Venerdì 13 gennaio, mise tutto l’essenziale nella borsa impermeabile della sua macchina fotografica, prese con sé il machete, nascose bagaglio e quaderni di viaggio in una piccola capanna trovata sulla via e nonostante la sua estrema debolezza si tuffò nel fiume scomparendo tra i vortici.
Nessuno lo vedrà più.

Circa un mese dopo un indiano Emérillon trovò i quaderni che Raymond aveva abbandonato, ma solo il 6 luglio 1950 l'agenzia di stampa della Guyana olandese (oggi Suriname) lanciò in tutto il mondo la notizia della scomparsa di Maufrais. Il giorno appresso la stampa francese ne parlò e fu l'inizio del "The Maufrais Affair", una colossale serie di articoli, ipotesi più o meno razionali, polemiche infinite con cui i giornalisti francesi portarono alla ribalta la scomparsa del 24enne di Tolone.

C’è però una seconda avventura, ancora più sensazionale di quella di Raymond, che iniziò il 18 luglio 1952. E’ il lungo e toccante viaggio intrapreso da Edgar Maufrais il quale imbarcatosi alla volta del Brasile, viaggiò per tutta l'Amazzonia alla ricerca del figlio, raggiungendo i luoghi in cui era stato informato della presenza di un uomo bianco.

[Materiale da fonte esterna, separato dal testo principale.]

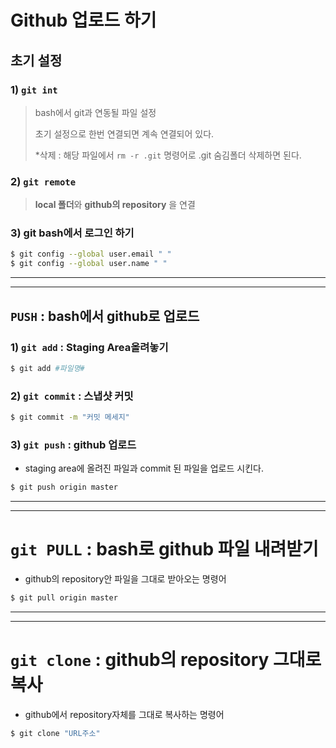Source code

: # Github 업로드 하기

## 초기 설정

### 1) `git int` 

> bash에서 git과 연동될 파일 설정 
>
> 초기 설정으로 한번 연결되면 계속 연결되어 있다.
>
> *삭제 : 해당 파일에서  `rm -r .git` 명령어로 .git 숨김폴더 삭제하면 된다.



### 2) `git remote`

> **local 폴더**와   **github의 repository** 을 연결



### 3) git bash에서 로그인 하기

```bash
$ git config --global user.email " "
$ git config --global user.name " "
```



___

___



## `PUSH` : bash에서 github로 업로드

 ### 1) `git add` :  Staging Area올려놓기

```bash
$ git add #파일명#
```



### 2) `git commit` : 스냅샷 커밋

```bash
$ git commit -m "커밋 메세지"
```



### 3) `git push` : github 업로드

- staging area에 올려진 파일과 commit 된 파일을 업로드 시킨다. 

```bash
$ git push origin master
```





---

---



# `git PULL` : bash로 github 파일 내려받기

- github의 repository안 파일을 그대로 받아오는 명령어 

```bash
$ git pull origin master
```





---

---

# `git clone` : github의 repository 그대로 복사

- github에서 repository자체를 그대로 복사하는 명령어 

```bash
$ git clone "URL주소"
```

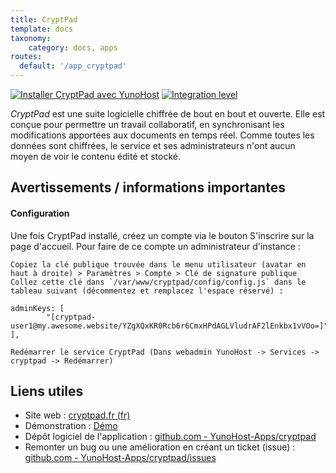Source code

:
 ```yaml
---
title: CryptPad
template: docs
taxonomy:
    category: docs, apps
routes:
  default: '/app_cryptpad'
---
```


[![Installer CryptPad avec YunoHost](https://install-app.yunohost.org/install-with-yunohost.svg)](https://install-app.yunohost.org/?app=cryptpad) [![Integration level](https://dash.yunohost.org/integration/cryptpad.svg)](https://dash.yunohost.org/appci/app/cryptpad)

*CryptPad* est une suite logicielle chiffrée de bout en bout et ouverte. Elle est conçue pour permettre un travail collaboratif, en synchronisant les modifications apportées aux documents en temps réel. Comme toutes les données sont chiffrées, le service et ses administrateurs n'ont aucun moyen de voir le contenu édité et stocké.

## Avertissements / informations importantes

#### Configuration

Une fois CryptPad installé, créez un compte via le bouton S'inscrire sur la page d'accueil. Pour faire de ce compte un administrateur d'instance :

    Copiez la clé publique trouvée dans le menu utilisateur (avatar en haut à droite) > Paramètres > Compte > Clé de signature publique
    Collez cette clé dans `/var/www/cryptpad/config/config.js` dans le tableau suivant (décommentez et remplacez l'espace réservé) :

```
adminKeys: [
        "[cryptpad-user1@my.awesome.website/YZgXQxKR0Rcb6r6CmxHPdAGLVludrAF2lEnkbx1vVOo=]",
],
```

    Redémarrer le service CryptPad (Dans webadmin YunoHost -> Services -> cryptpad -> Redémarrer)

## Liens utiles

+ Site web : [cryptpad.fr (fr)](https://cryptpad.fr/)
+ Démonstration : [Démo](https://cryptpad.fr/)
+ Dépôt logiciel de l'application : [github.com - YunoHost-Apps/cryptpad](https://github.com/YunoHost-Apps/cryptpad_ynh)
+ Remonter un bug ou une amélioration en créant un ticket (issue) : [github.com - YunoHost-Apps/cryptpad/issues](https://github.com/YunoHost-Apps/cryptpad_ynh/issues)
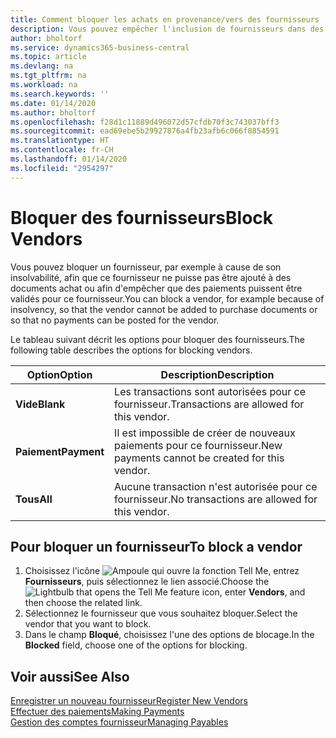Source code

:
 ```yaml
---
title: Comment bloquer les achats en provenance/vers des fournisseurs
description: Vous pouvez empêcher l'inclusion de fournisseurs dans des transactions, ou simplement bloquer de nouveaux paiements qui leur sont destinés.
author: bholtorf
ms.service: dynamics365-business-central
ms.topic: article
ms.devlang: na
ms.tgt_pltfrm: na
ms.workload: na
ms.search.keywords: ''
ms.date: 01/14/2020
ms.author: bholtorf
ms.openlocfilehash: f28d1c11889d496072d57cfdb70f3c743037bff3
ms.sourcegitcommit: ead69ebe5b29927876a4fb23afb6c066f8854591
ms.translationtype: HT
ms.contentlocale: fr-CH
ms.lasthandoff: 01/14/2020
ms.locfileid: "2954297"
---
```

# <a name="block-vendors"></a><span data-ttu-id="ea36b-103">Bloquer des fournisseurs</span><span class="sxs-lookup"><span data-stu-id="ea36b-103">Block Vendors</span></span>
<span data-ttu-id="ea36b-104">Vous pouvez bloquer un fournisseur, par exemple à cause de son insolvabilité, afin que ce fournisseur ne puisse pas être ajouté à des documents achat ou afin d'empêcher que des paiements puissent être validés pour ce fournisseur.</span><span class="sxs-lookup"><span data-stu-id="ea36b-104">You can block a vendor, for example because of insolvency, so that the vendor cannot be added to purchase documents or so that no payments can be posted for the vendor.</span></span>

<span data-ttu-id="ea36b-105">Le tableau suivant décrit les options pour bloquer des fournisseurs.</span><span class="sxs-lookup"><span data-stu-id="ea36b-105">The following table describes the options for blocking vendors.</span></span>  

|<span data-ttu-id="ea36b-106">Option</span><span class="sxs-lookup"><span data-stu-id="ea36b-106">Option</span></span>|<span data-ttu-id="ea36b-107">Description</span><span class="sxs-lookup"><span data-stu-id="ea36b-107">Description</span></span>|  
|--------------------|------------|  
|<span data-ttu-id="ea36b-108">**Vide**</span><span class="sxs-lookup"><span data-stu-id="ea36b-108">**Blank**</span></span>|<span data-ttu-id="ea36b-109">Les transactions sont autorisées pour ce fournisseur.</span><span class="sxs-lookup"><span data-stu-id="ea36b-109">Transactions are allowed for this vendor.</span></span>|
|<span data-ttu-id="ea36b-110">**Paiement**</span><span class="sxs-lookup"><span data-stu-id="ea36b-110">**Payment**</span></span>|<span data-ttu-id="ea36b-111">Il est impossible de créer de nouveaux paiements pour ce fournisseur.</span><span class="sxs-lookup"><span data-stu-id="ea36b-111">New payments cannot be created for this vendor.</span></span>|  
|<span data-ttu-id="ea36b-112">**Tous**</span><span class="sxs-lookup"><span data-stu-id="ea36b-112">**All**</span></span>|<span data-ttu-id="ea36b-113">Aucune transaction n'est autorisée pour ce fournisseur.</span><span class="sxs-lookup"><span data-stu-id="ea36b-113">No transactions are allowed for this vendor.</span></span>|  

## <a name="to-block-a-vendor"></a><span data-ttu-id="ea36b-114">Pour bloquer un fournisseur</span><span class="sxs-lookup"><span data-stu-id="ea36b-114">To block a vendor</span></span>  
1. <span data-ttu-id="ea36b-115">Choisissez l'icône ![Ampoule qui ouvre la fonction Tell Me](media/ui-search/search_small.png "Dites-moi ce que vous voulez faire"), entrez **Fournisseurs**, puis sélectionnez le lien associé.</span><span class="sxs-lookup"><span data-stu-id="ea36b-115">Choose the ![Lightbulb that opens the Tell Me feature](media/ui-search/search_small.png "Tell me what you want to do") icon, enter **Vendors**, and then choose the related link.</span></span>
2. <span data-ttu-id="ea36b-116">Sélectionnez le fournisseur que vous souhaitez bloquer.</span><span class="sxs-lookup"><span data-stu-id="ea36b-116">Select the vendor that you want to block.</span></span>
3. <span data-ttu-id="ea36b-117">Dans le champ **Bloqué**, choisissez l'une des options de blocage.</span><span class="sxs-lookup"><span data-stu-id="ea36b-117">In the **Blocked** field, choose one of the options for blocking.</span></span>

## <a name="see-also"></a><span data-ttu-id="ea36b-118">Voir aussi</span><span class="sxs-lookup"><span data-stu-id="ea36b-118">See Also</span></span>  
[<span data-ttu-id="ea36b-119">Enregistrer un nouveau fournisseur</span><span class="sxs-lookup"><span data-stu-id="ea36b-119">Register New Vendors</span></span>](purchasing-how-register-new-vendors.md)  
[<span data-ttu-id="ea36b-120">Effectuer des paiements</span><span class="sxs-lookup"><span data-stu-id="ea36b-120">Making Payments</span></span>](payables-make-payments.md)  
[<span data-ttu-id="ea36b-121">Gestion des comptes fournisseur</span><span class="sxs-lookup"><span data-stu-id="ea36b-121">Managing Payables</span></span>](payables-manage-payables.md)
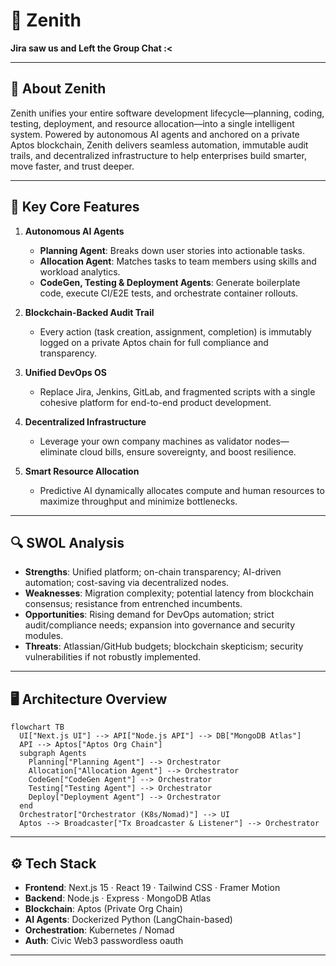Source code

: # 🚀 Zenith

**Jira saw us and Left the Group Chat :<**

---

## 📌 About Zenith

Zenith unifies your entire software development lifecycle—planning, coding, testing, deployment, and resource allocation—into a single intelligent system. Powered by autonomous AI agents and anchored on a private Aptos blockchain, Zenith delivers seamless automation, immutable audit trails, and decentralized infrastructure to help enterprises build smarter, move faster, and trust deeper.

---

## 🎯 Key Core Features

1. **Autonomous AI Agents**

   * **Planning Agent**: Breaks down user stories into actionable tasks.
   * **Allocation Agent**: Matches tasks to team members using skills and workload analytics.
   * **CodeGen, Testing & Deployment Agents**: Generate boilerplate code, execute CI/E2E tests, and orchestrate container rollouts.

2. **Blockchain-Backed Audit Trail**

   * Every action (task creation, assignment, completion) is immutably logged on a private Aptos chain for full compliance and transparency.

3. **Unified DevOps OS**

   * Replace Jira, Jenkins, GitLab, and fragmented scripts with a single cohesive platform for end-to-end product development.

4. **Decentralized Infrastructure**

   * Leverage your own company machines as validator nodes—eliminate cloud bills, ensure sovereignty, and boost resilience.

5. **Smart Resource Allocation**

   * Predictive AI dynamically allocates compute and human resources to maximize throughput and minimize bottlenecks.

---

## 🔍 SWOL Analysis

* **Strengths**: Unified platform; on-chain transparency; AI-driven automation; cost-saving via decentralized nodes.
* **Weaknesses**: Migration complexity; potential latency from blockchain consensus; resistance from entrenched incumbents.
* **Opportunities**: Rising demand for DevOps automation; strict audit/compliance needs; expansion into governance and security modules.
* **Threats**: Atlassian/GitHub budgets; blockchain skepticism; security vulnerabilities if not robustly implemented.

---

## 🖥️ Architecture Overview

```mermaid
flowchart TB
  UI["Next.js UI"] --> API["Node.js API"] --> DB["MongoDB Atlas"]
  API --> Aptos["Aptos Org Chain"]
  subgraph Agents
    Planning["Planning Agent"] --> Orchestrator
    Allocation["Allocation Agent"] --> Orchestrator
    CodeGen["CodeGen Agent"] --> Orchestrator
    Testing["Testing Agent"] --> Orchestrator
    Deploy["Deployment Agent"] --> Orchestrator
  end
  Orchestrator["Orchestrator (K8s/Nomad)"] --> UI
  Aptos --> Broadcaster["Tx Broadcaster & Listener"] --> Orchestrator
```

---

## ⚙️ Tech Stack

* **Frontend**: Next.js 15 · React 19 · Tailwind CSS · Framer Motion
* **Backend**: Node.js · Express · MongoDB Atlas
* **Blockchain**: Aptos (Private Org Chain)
* **AI Agents**: Dockerized Python (LangChain-based)
* **Orchestration**: Kubernetes / Nomad
* **Auth**: Civic Web3 passwordless oauth

---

Edgar, convinto che Raymond fosse ancora vivo, organizzò diciotto spedizioni, percorse dodicimila chilometri in dodici anni, mostrando a tutti quelli che incontrava la foto di suo figlio, senza fermarsi di fronte a nulla e senza alcuna preparazione tecnica, né mezzi di sostentamento.
Un viaggio di ricerca che si concluse nel giugno del 1964 con il ritorno a Tolone, dopo aver rischiato di morire per sfinimento nella foresta amazzonica. Edgar Maufrais morì nel 1954 e dopo dieci anni se ne andò anche sua moglie, che aveva gradualmente perso la ragione per aver atteso da sola per quasi dodici anni il ritorno di suo marito e di suo figlio.

La famiglia Maufrais ha dato al mondo una lezione di coraggio, fede e amore, ancora oggi unica e ineguagliata. All’epoca in cui si svolsero i fatti, nel 1951, venne creata a Tolone l'Associazione degli amici dell'esploratore Raymond Maufrais, nata con l’intento di aiutare Edgar nella complessa e pericolosa ricerca del figlio. Nel luglio del 1990 gli ex membri dell'associazione, nonché amici di padre e figlio e numerosi ammiratori, decisero di far rivivere questa organizzazione e nacque così l'Associazione degli amici dell'esploratore Raymond Maufrais, ribattezzata nel 2015 "Associazione degli amici di Edgar e Raymond Maufrais" (AAERM), che da oltre 65 anni tiene viva la memoria di quanto accaduto.
Nel 2014 il regista Jeremy Banster ha portato sullo schermo la storia della spedizione amazzonica di Raymond Maufrais nel film “La vie pure” e l’esploratore parigino Eliott Schonfeld, nell'estate 2019, ha ripercorso in solitaria la rotta della Guyana che Raymond aveva compiuto 70 anni prima.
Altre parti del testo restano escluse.